Suddenly, the most important open source project in the world had no version control system. Thousands of developers. Millions of lines of code. Three years of workflow built around a tool they could no longer use. Everything the skeptics had warned about had come true. The strings attached to proprietary generosity had been pulled.

And that crisis, what happened next, and the tool that emerged from the wreckage, is where this series really begins. Next episode, we go to Amsterdam, to a bus stop, and to the quiet professor whose little shell scripts built the system that ruled the world for fifteen years.

This is Git Good. Twenty-two episodes. The story of how version control conquered the world. And we are just getting started.

Before there was Git, before there was CVS, before there was anything, there was cp. The copy command. cp my-project my-project-backup. That is the entire interface. One command, two names, a fresh copy. It has not changed since nineteen seventy-one. cp does not track what you changed.
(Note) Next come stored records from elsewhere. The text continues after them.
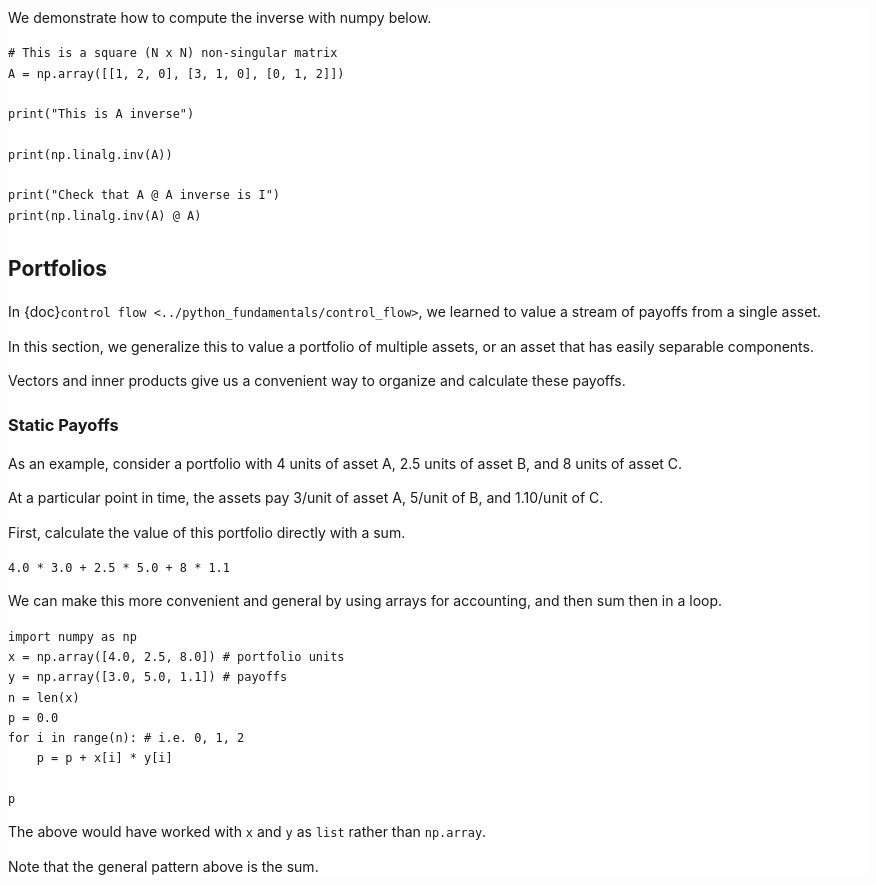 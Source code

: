 We demonstrate how to compute the inverse with numpy below.

```{code-cell} python
# This is a square (N x N) non-singular matrix
A = np.array([[1, 2, 0], [3, 1, 0], [0, 1, 2]])

print("This is A inverse")

print(np.linalg.inv(A))

print("Check that A @ A inverse is I")
print(np.linalg.inv(A) @ A)
```

## Portfolios

In {doc}`control flow <../python_fundamentals/control_flow>`, we learned to value a stream of payoffs from a single
asset.

In this section, we generalize this to value a portfolio of multiple assets, or an asset
that has easily separable components.

Vectors and inner products give us a convenient way to organize and calculate these payoffs.

### Static Payoffs

As an example, consider a portfolio with 4 units of asset A, 2.5 units of asset B, and 8 units of
asset C.

At a particular point in time, the assets pay $3$/unit of asset A, $5$/unit of B, and
$1.10$/unit of C.

First, calculate the value of this portfolio directly with a sum.

```{code-cell} python
4.0 * 3.0 + 2.5 * 5.0 + 8 * 1.1
```

We can make this more convenient and general by using arrays for accounting, and then sum then in a
loop.

```{code-cell} python
import numpy as np
x = np.array([4.0, 2.5, 8.0]) # portfolio units
y = np.array([3.0, 5.0, 1.1]) # payoffs
n = len(x)
p = 0.0
for i in range(n): # i.e. 0, 1, 2
    p = p + x[i] * y[i]

p
```

The above would have worked with `x` and `y` as `list` rather than `np.array`.

Note that the general pattern above is the sum.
It does not know why you copied. It does not care that you already have fourteen copies with increasingly desperate names. It just makes another one, no questions asked. Every programmer alive has used cp as version control at some point. It is the oldest tool in this entire story, and it is still running on every machine that will ever run Git. The humblest ancestor. The one Git was built to replace. And honestly, on a bad enough day, the one you still reach for first.